Problem statement:
Where a line looks odd, keep it as it is and transcribe all the material.

╭──

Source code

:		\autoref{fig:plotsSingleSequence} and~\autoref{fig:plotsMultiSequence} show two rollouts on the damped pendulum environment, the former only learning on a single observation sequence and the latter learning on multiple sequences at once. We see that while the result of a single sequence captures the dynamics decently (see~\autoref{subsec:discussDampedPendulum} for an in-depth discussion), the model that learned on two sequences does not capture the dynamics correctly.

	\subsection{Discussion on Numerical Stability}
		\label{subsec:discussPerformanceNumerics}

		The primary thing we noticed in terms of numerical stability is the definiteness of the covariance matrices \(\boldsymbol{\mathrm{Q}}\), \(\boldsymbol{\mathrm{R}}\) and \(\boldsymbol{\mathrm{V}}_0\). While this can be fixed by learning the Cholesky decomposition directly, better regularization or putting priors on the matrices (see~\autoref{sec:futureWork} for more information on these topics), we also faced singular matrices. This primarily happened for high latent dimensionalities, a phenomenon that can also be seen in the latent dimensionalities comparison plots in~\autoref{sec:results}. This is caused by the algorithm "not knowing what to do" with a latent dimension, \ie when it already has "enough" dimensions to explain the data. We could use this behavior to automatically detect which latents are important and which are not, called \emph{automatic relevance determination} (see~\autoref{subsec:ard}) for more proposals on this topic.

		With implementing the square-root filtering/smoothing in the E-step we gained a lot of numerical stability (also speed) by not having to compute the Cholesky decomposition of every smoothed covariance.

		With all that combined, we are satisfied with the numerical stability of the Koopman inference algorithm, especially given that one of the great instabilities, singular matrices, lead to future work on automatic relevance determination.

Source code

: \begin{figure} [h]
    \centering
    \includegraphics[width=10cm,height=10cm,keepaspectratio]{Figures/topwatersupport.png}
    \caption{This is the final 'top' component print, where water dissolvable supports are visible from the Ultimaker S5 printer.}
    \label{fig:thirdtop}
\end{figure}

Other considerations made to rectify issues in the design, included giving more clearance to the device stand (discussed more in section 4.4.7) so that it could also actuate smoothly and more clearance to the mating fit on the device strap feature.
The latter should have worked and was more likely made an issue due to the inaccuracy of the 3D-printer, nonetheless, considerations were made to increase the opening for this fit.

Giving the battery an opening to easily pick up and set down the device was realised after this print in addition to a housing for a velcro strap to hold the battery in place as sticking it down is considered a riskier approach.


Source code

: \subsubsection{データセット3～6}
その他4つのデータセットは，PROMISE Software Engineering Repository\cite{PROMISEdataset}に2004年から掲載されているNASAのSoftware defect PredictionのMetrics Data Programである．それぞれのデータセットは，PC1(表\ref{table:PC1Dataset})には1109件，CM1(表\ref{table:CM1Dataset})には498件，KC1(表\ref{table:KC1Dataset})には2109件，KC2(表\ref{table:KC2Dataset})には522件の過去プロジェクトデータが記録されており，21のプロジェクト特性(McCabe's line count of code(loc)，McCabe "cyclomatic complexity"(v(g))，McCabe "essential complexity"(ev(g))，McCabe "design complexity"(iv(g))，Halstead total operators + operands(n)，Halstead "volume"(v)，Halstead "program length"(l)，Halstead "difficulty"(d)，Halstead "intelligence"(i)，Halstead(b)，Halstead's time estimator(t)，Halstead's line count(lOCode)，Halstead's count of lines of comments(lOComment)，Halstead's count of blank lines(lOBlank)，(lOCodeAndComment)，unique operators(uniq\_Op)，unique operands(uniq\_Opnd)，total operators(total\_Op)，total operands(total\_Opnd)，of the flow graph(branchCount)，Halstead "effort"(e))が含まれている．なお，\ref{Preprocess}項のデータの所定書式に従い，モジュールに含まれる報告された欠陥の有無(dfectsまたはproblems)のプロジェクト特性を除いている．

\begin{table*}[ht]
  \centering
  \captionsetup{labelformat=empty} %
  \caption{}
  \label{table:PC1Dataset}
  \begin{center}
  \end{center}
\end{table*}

╰──

Your response:
Source code

:		\autoref{fig:plotsSingleSequence} and~\autoref{fig:plotsMultiSequence} show two rollouts on the damped pendulum environment, the former only learning on a single observation sequence and the latter learning on multiple sequences at once. We see that while the result of a single sequence captures the dynamics decently (see~\autoref{subsec:discussDampedPendulum} for an in-depth discussion), the model that learned on two sequences does not capture the dynamics correctly.

	\subsection{Discussion on Numerical Stability}
		\label{subsec:discussPerformanceNumerics}

		The primary thing we noticed in terms of numerical stability is the definiteness of the covariance matrices \(\boldsymbol{\mathrm{Q}}\), \(\boldsymbol{\mathrm{R}}\) and \(\boldsymbol{\mathrm{V}}_0\). While this can be fixed by learning the Cholesky decomposition directly, better regularization or putting priors on the matrices (see~\autoref{sec:futureWork} for more information on these topics), we also faced singular matrices. This primarily happened for high latent dimensionalities, a phenomenon that can also be seen in the latent dimensionalities comparison plots in~\autoref{sec:results}. This is caused by the algorithm "not knowing what to do" with a latent dimension, \ie when it already has "enough" dimensions to explain the data. We could use this behavior to automatically detect which latents are important and which are not, called \emph{automatic relevance determination} (see~\autoref{subsec:ard}) for more proposals on this topic.

		With implementing the square-root filtering/smoothing in the E-step we gained a lot of numerical stability (also speed) by not having to compute the Cholesky decomposition of every smoothed covariance.

		With all that combined, we are satisfied with the numerical stability of the Koopman inference algorithm, especially given that one of the great instabilities, singular matrices, lead to future work on automatic relevance determination.

Source code

: \begin{figure} [h]
    \centering
    \includegraphics[width=10cm,height=10cm,keepaspectratio]{Figures/topwatersupport.png}
    \caption{This is the final 'top' component print, where water dissolvable supports are visible from the Ultimaker S5 printer.}
    \label{fig:thirdtop}
\end{figure}

Other considerations made to rectify issues in the design, included giving more clearance to the device stand (discussed more in section 4.4.7) so that it could also actuate smoothly and more clearance to the mating fit on the device strap feature.
The latter should have worked and was more likely made an issue due to the inaccuracy of the 3D-printer, nonetheless, considerations were made to increase the opening for this fit.

Giving the battery an opening to easily pick up and set down the device was realised after this print in addition to a housing for a velcro strap to hold the battery in place as sticking it down is considered a riskier approach.


Source code

: \subsubsection{データセット3～6}
その他4つのデータセットは，PROMISE Software Engineering Repository\cite{PROMISEdataset}に2004年から掲載されているNASAのSoftware defect PredictionのMetrics Data Programである．それぞれのデータセットは，PC1(表\ref{table:PC1Dataset})には1109件，CM1(表\ref{table:CM1Dataset})には498件，KC1(表\ref{table:KC1Dataset})には2109件，KC2(表\ref{table:KC2Dataset})には522件の過去プロジェクトデータが記録されており，21のプロジェクト特性(McCabe's line count of code(loc)，McCabe "cyclomatic complexity"(v(g))，McCabe "essential complexity"(ev(g))，McCabe "design complexity"(iv(g))，Halstead total operators + operands(n)，Halstead "volume"(v)，Halstead "program length"(l)，Halstead "difficulty"(d)，Halstead "intelligence"(i)，Halstead(b)，Halstead's time estimator(t)，Halstead's line count(lOCode)，Halstead's count of lines of comments(lOComment)，Halstead's count of blank lines(lOBlank)，(lOCodeAndComment)，unique operators(uniq\_Op)，unique operands(uniq\_Opnd)，total operators(total\_Op)，total operands(total\_Opnd)，of the flow graph(branchCount)，Halstead "effort"(e))が含まれている．なお，\ref{Preprocess}項のデータの所定書式に従い，モジュールに含まれる報告された欠陥の有無(dfectsまたはproblems)のプロジェクト特性を除いている．

\begin{table*}[ht]
  \centering
  \captionsetup{labelformat=empty} %
  \caption{}
  \label{table:PC1Dataset}
  \begin{center}
  \end{center}
\end{table*}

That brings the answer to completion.